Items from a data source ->
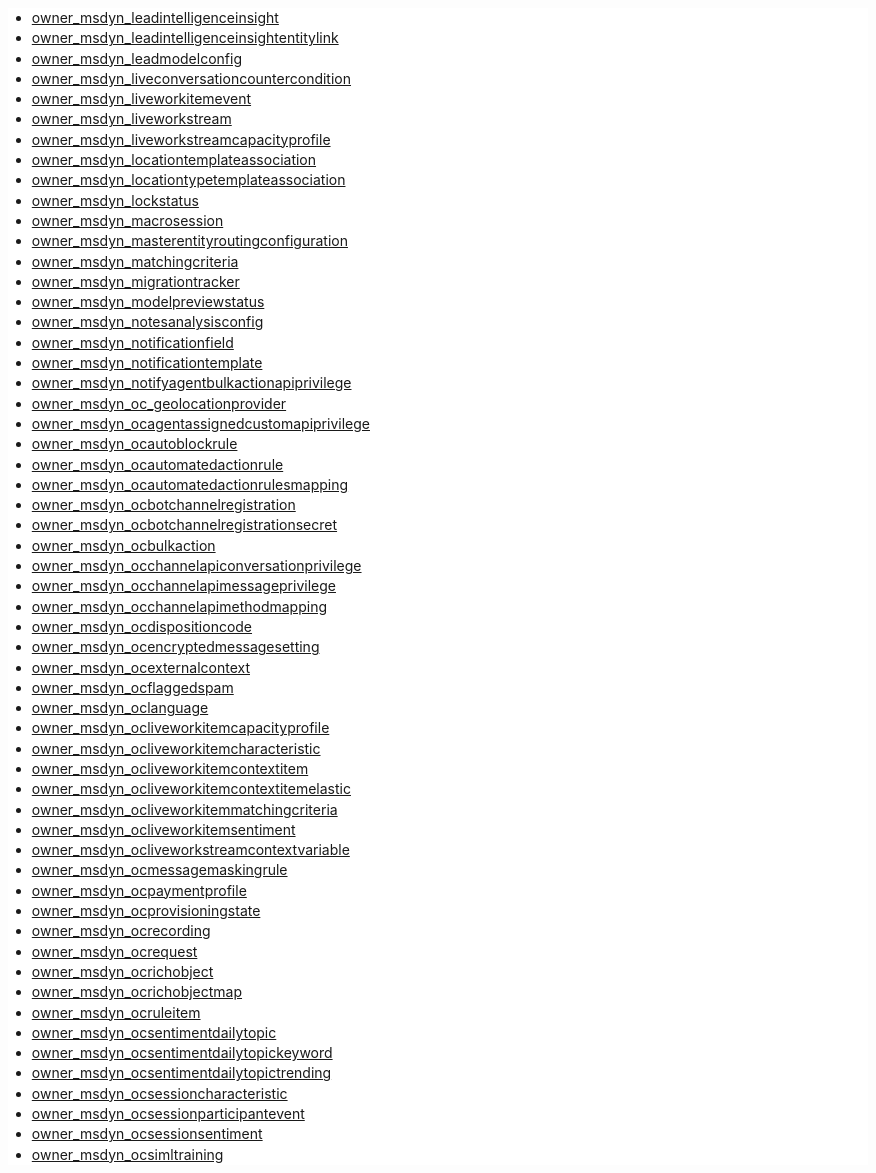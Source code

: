 - [owner_msdyn_leadintelligenceinsight](#BKMK_owner_msdyn_leadintelligenceinsight)
- [owner_msdyn_leadintelligenceinsightentitylink](#BKMK_owner_msdyn_leadintelligenceinsightentitylink)
- [owner_msdyn_leadmodelconfig](#BKMK_owner_msdyn_leadmodelconfig)
- [owner_msdyn_liveconversationcountercondition](#BKMK_owner_msdyn_liveconversationcountercondition)
- [owner_msdyn_liveworkitemevent](#BKMK_owner_msdyn_liveworkitemevent)
- [owner_msdyn_liveworkstream](#BKMK_owner_msdyn_liveworkstream)
- [owner_msdyn_liveworkstreamcapacityprofile](#BKMK_owner_msdyn_liveworkstreamcapacityprofile)
- [owner_msdyn_locationtemplateassociation](#BKMK_owner_msdyn_locationtemplateassociation)
- [owner_msdyn_locationtypetemplateassociation](#BKMK_owner_msdyn_locationtypetemplateassociation)
- [owner_msdyn_lockstatus](#BKMK_owner_msdyn_lockstatus)
- [owner_msdyn_macrosession](#BKMK_owner_msdyn_macrosession)
- [owner_msdyn_masterentityroutingconfiguration](#BKMK_owner_msdyn_masterentityroutingconfiguration)
- [owner_msdyn_matchingcriteria](#BKMK_owner_msdyn_matchingcriteria)
- [owner_msdyn_migrationtracker](#BKMK_owner_msdyn_migrationtracker)
- [owner_msdyn_modelpreviewstatus](#BKMK_owner_msdyn_modelpreviewstatus)
- [owner_msdyn_notesanalysisconfig](#BKMK_owner_msdyn_notesanalysisconfig)
- [owner_msdyn_notificationfield](#BKMK_owner_msdyn_notificationfield)
- [owner_msdyn_notificationtemplate](#BKMK_owner_msdyn_notificationtemplate)
- [owner_msdyn_notifyagentbulkactionapiprivilege](#BKMK_owner_msdyn_notifyagentbulkactionapiprivilege)
- [owner_msdyn_oc_geolocationprovider](#BKMK_owner_msdyn_oc_geolocationprovider)
- [owner_msdyn_ocagentassignedcustomapiprivilege](#BKMK_owner_msdyn_ocagentassignedcustomapiprivilege)
- [owner_msdyn_ocautoblockrule](#BKMK_owner_msdyn_ocautoblockrule)
- [owner_msdyn_ocautomatedactionrule](#BKMK_owner_msdyn_ocautomatedactionrule)
- [owner_msdyn_ocautomatedactionrulesmapping](#BKMK_owner_msdyn_ocautomatedactionrulesmapping)
- [owner_msdyn_ocbotchannelregistration](#BKMK_owner_msdyn_ocbotchannelregistration)
- [owner_msdyn_ocbotchannelregistrationsecret](#BKMK_owner_msdyn_ocbotchannelregistrationsecret)
- [owner_msdyn_ocbulkaction](#BKMK_owner_msdyn_ocbulkaction)
- [owner_msdyn_occhannelapiconversationprivilege](#BKMK_owner_msdyn_occhannelapiconversationprivilege)
- [owner_msdyn_occhannelapimessageprivilege](#BKMK_owner_msdyn_occhannelapimessageprivilege)
- [owner_msdyn_occhannelapimethodmapping](#BKMK_owner_msdyn_occhannelapimethodmapping)
- [owner_msdyn_ocdispositioncode](#BKMK_owner_msdyn_ocdispositioncode)
- [owner_msdyn_ocencryptedmessagesetting](#BKMK_owner_msdyn_ocencryptedmessagesetting)
- [owner_msdyn_ocexternalcontext](#BKMK_owner_msdyn_ocexternalcontext)
- [owner_msdyn_ocflaggedspam](#BKMK_owner_msdyn_ocflaggedspam)
- [owner_msdyn_oclanguage](#BKMK_owner_msdyn_oclanguage)
- [owner_msdyn_ocliveworkitemcapacityprofile](#BKMK_owner_msdyn_ocliveworkitemcapacityprofile)
- [owner_msdyn_ocliveworkitemcharacteristic](#BKMK_owner_msdyn_ocliveworkitemcharacteristic)
- [owner_msdyn_ocliveworkitemcontextitem](#BKMK_owner_msdyn_ocliveworkitemcontextitem)
- [owner_msdyn_ocliveworkitemcontextitemelastic](#BKMK_owner_msdyn_ocliveworkitemcontextitemelastic)
- [owner_msdyn_ocliveworkitemmatchingcriteria](#BKMK_owner_msdyn_ocliveworkitemmatchingcriteria)
- [owner_msdyn_ocliveworkitemsentiment](#BKMK_owner_msdyn_ocliveworkitemsentiment)
- [owner_msdyn_ocliveworkstreamcontextvariable](#BKMK_owner_msdyn_ocliveworkstreamcontextvariable)
- [owner_msdyn_ocmessagemaskingrule](#BKMK_owner_msdyn_ocmessagemaskingrule)
- [owner_msdyn_ocpaymentprofile](#BKMK_owner_msdyn_ocpaymentprofile)
- [owner_msdyn_ocprovisioningstate](#BKMK_owner_msdyn_ocprovisioningstate)
- [owner_msdyn_ocrecording](#BKMK_owner_msdyn_ocrecording)
- [owner_msdyn_ocrequest](#BKMK_owner_msdyn_ocrequest)
- [owner_msdyn_ocrichobject](#BKMK_owner_msdyn_ocrichobject)
- [owner_msdyn_ocrichobjectmap](#BKMK_owner_msdyn_ocrichobjectmap)
- [owner_msdyn_ocruleitem](#BKMK_owner_msdyn_ocruleitem)
- [owner_msdyn_ocsentimentdailytopic](#BKMK_owner_msdyn_ocsentimentdailytopic)
- [owner_msdyn_ocsentimentdailytopickeyword](#BKMK_owner_msdyn_ocsentimentdailytopickeyword)
- [owner_msdyn_ocsentimentdailytopictrending](#BKMK_owner_msdyn_ocsentimentdailytopictrending)
- [owner_msdyn_ocsessioncharacteristic](#BKMK_owner_msdyn_ocsessioncharacteristic)
- [owner_msdyn_ocsessionparticipantevent](#BKMK_owner_msdyn_ocsessionparticipantevent)
- [owner_msdyn_ocsessionsentiment](#BKMK_owner_msdyn_ocsessionsentiment)
- [owner_msdyn_ocsimltraining](#BKMK_owner_msdyn_ocsimltraining)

Description of the task -> An exact copy of the entries above is needed, with the pictures removed.

Output of the task ->
Source code

: - [owner_msdyn_leadintelligenceinsight](#BKMK_owner_msdyn_leadintelligenceinsight)
- [owner_msdyn_leadintelligenceinsightentitylink](#BKMK_owner_msdyn_leadintelligenceinsightentitylink)
- [owner_msdyn_leadmodelconfig](#BKMK_owner_msdyn_leadmodelconfig)
- [owner_msdyn_liveconversationcountercondition](#BKMK_owner_msdyn_liveconversationcountercondition)
- [owner_msdyn_liveworkitemevent](#BKMK_owner_msdyn_liveworkitemevent)
- [owner_msdyn_liveworkstream](#BKMK_owner_msdyn_liveworkstream)
- [owner_msdyn_liveworkstreamcapacityprofile](#BKMK_owner_msdyn_liveworkstreamcapacityprofile)
- [owner_msdyn_locationtemplateassociation](#BKMK_owner_msdyn_locationtemplateassociation)
- [owner_msdyn_locationtypetemplateassociation](#BKMK_owner_msdyn_locationtypetemplateassociation)
- [owner_msdyn_lockstatus](#BKMK_owner_msdyn_lockstatus)
- [owner_msdyn_macrosession](#BKMK_owner_msdyn_macrosession)
- [owner_msdyn_masterentityroutingconfiguration](#BKMK_owner_msdyn_masterentityroutingconfiguration)
- [owner_msdyn_matchingcriteria](#BKMK_owner_msdyn_matchingcriteria)
- [owner_msdyn_migrationtracker](#BKMK_owner_msdyn_migrationtracker)
- [owner_msdyn_modelpreviewstatus](#BKMK_owner_msdyn_modelpreviewstatus)
- [owner_msdyn_notesanalysisconfig](#BKMK_owner_msdyn_notesanalysisconfig)
- [owner_msdyn_notificationfield](#BKMK_owner_msdyn_notificationfield)
- [owner_msdyn_notificationtemplate](#BKMK_owner_msdyn_notificationtemplate)
- [owner_msdyn_notifyagentbulkactionapiprivilege](#BKMK_owner_msdyn_notifyagentbulkactionapiprivilege)
- [owner_msdyn_oc_geolocationprovider](#BKMK_owner_msdyn_oc_geolocationprovider)
- [owner_msdyn_ocagentassignedcustomapiprivilege](#BKMK_owner_msdyn_ocagentassignedcustomapiprivilege)
- [owner_msdyn_ocautoblockrule](#BKMK_owner_msdyn_ocautoblockrule)
- [owner_msdyn_ocautomatedactionrule](#BKMK_owner_msdyn_ocautomatedactionrule)
- [owner_msdyn_ocautomatedactionrulesmapping](#BKMK_owner_msdyn_ocautomatedactionrulesmapping)
- [owner_msdyn_ocbotchannelregistration](#BKMK_owner_msdyn_ocbotchannelregistration)
- [owner_msdyn_ocbotchannelregistrationsecret](#BKMK_owner_msdyn_ocbotchannelregistrationsecret)
- [owner_msdyn_ocbulkaction](#BKMK_owner_msdyn_ocbulkaction)
- [owner_msdyn_occhannelapiconversationprivilege](#BKMK_owner_msdyn_occhannelapiconversationprivilege)
- [owner_msdyn_occhannelapimessageprivilege](#BKMK_owner_msdyn_occhannelapimessageprivilege)
- [owner_msdyn_occhannelapimethodmapping](#BKMK_owner_msdyn_occhannelapimethodmapping)
- [owner_msdyn_ocdispositioncode](#BKMK_owner_msdyn_ocdispositioncode)
- [owner_msdyn_ocencryptedmessagesetting](#BKMK_owner_msdyn_ocencryptedmessagesetting)
- [owner_msdyn_ocexternalcontext](#BKMK_owner_msdyn_ocexternalcontext)
- [owner_msdyn_ocflaggedspam](#BKMK_owner_msdyn_ocflaggedspam)
- [owner_msdyn_oclanguage](#BKMK_owner_msdyn_oclanguage)
- [owner_msdyn_ocliveworkitemcapacityprofile](#BKMK_owner_msdyn_ocliveworkitemcapacityprofile)
- [owner_msdyn_ocliveworkitemcharacteristic](#BKMK_owner_msdyn_ocliveworkitemcharacteristic)
- [owner_msdyn_ocliveworkitemcontextitem](#BKMK_owner_msdyn_ocliveworkitemcontextitem)
- [owner_msdyn_ocliveworkitemcontextitemelastic](#BKMK_owner_msdyn_ocliveworkitemcontextitemelastic)
- [owner_msdyn_ocliveworkitemmatchingcriteria](#BKMK_owner_msdyn_ocliveworkitemmatchingcriteria)
- [owner_msdyn_ocliveworkitemsentiment](#BKMK_owner_msdyn_ocliveworkitemsentiment)
- [owner_msdyn_ocliveworkstreamcontextvariable](#BKMK_owner_msdyn_ocliveworkstreamcontextvariable)
- [owner_msdyn_ocmessagemaskingrule](#BKMK_owner_msdyn_ocmessagemaskingrule)
- [owner_msdyn_ocpaymentprofile](#BKMK_owner_msdyn_ocpaymentprofile)
- [owner_msdyn_ocprovisioningstate](#BKMK_owner_msdyn_ocprovisioningstate)
- [owner_msdyn_ocrecording](#BKMK_owner_msdyn_ocrecording)
- [owner_msdyn_ocrequest](#BKMK_owner_msdyn_ocrequest)
- [owner_msdyn_ocrichobject](#BKMK_owner_msdyn_ocrichobject)
- [owner_msdyn_ocrichobjectmap](#BKMK_owner_msdyn_ocrichobjectmap)
- [owner_msdyn_ocruleitem](#BKMK_owner_msdyn_ocruleitem)
- [owner_msdyn_ocsentimentdailytopic](#BKMK_owner_msdyn_ocsentimentdailytopic)
- [owner_msdyn_ocsentimentdailytopickeyword](#BKMK_owner_msdyn_ocsentimentdailytopickeyword)
- [owner_msdyn_ocsentimentdailytopictrending](#BKMK_owner_msdyn_ocsentimentdailytopictrending)
- [owner_msdyn_ocsessioncharacteristic](#BKMK_owner_msdyn_ocsessioncharacteristic)
- [owner_msdyn_ocsessionparticipantevent](#BKMK_owner_msdyn_ocsessionparticipantevent)
- [owner_msdyn_ocsessionsentiment](#BKMK_owner_msdyn_ocsessionsentiment)
- [owner_msdyn_ocsimltraining](#BKMK_owner_msdyn_ocsimltraining)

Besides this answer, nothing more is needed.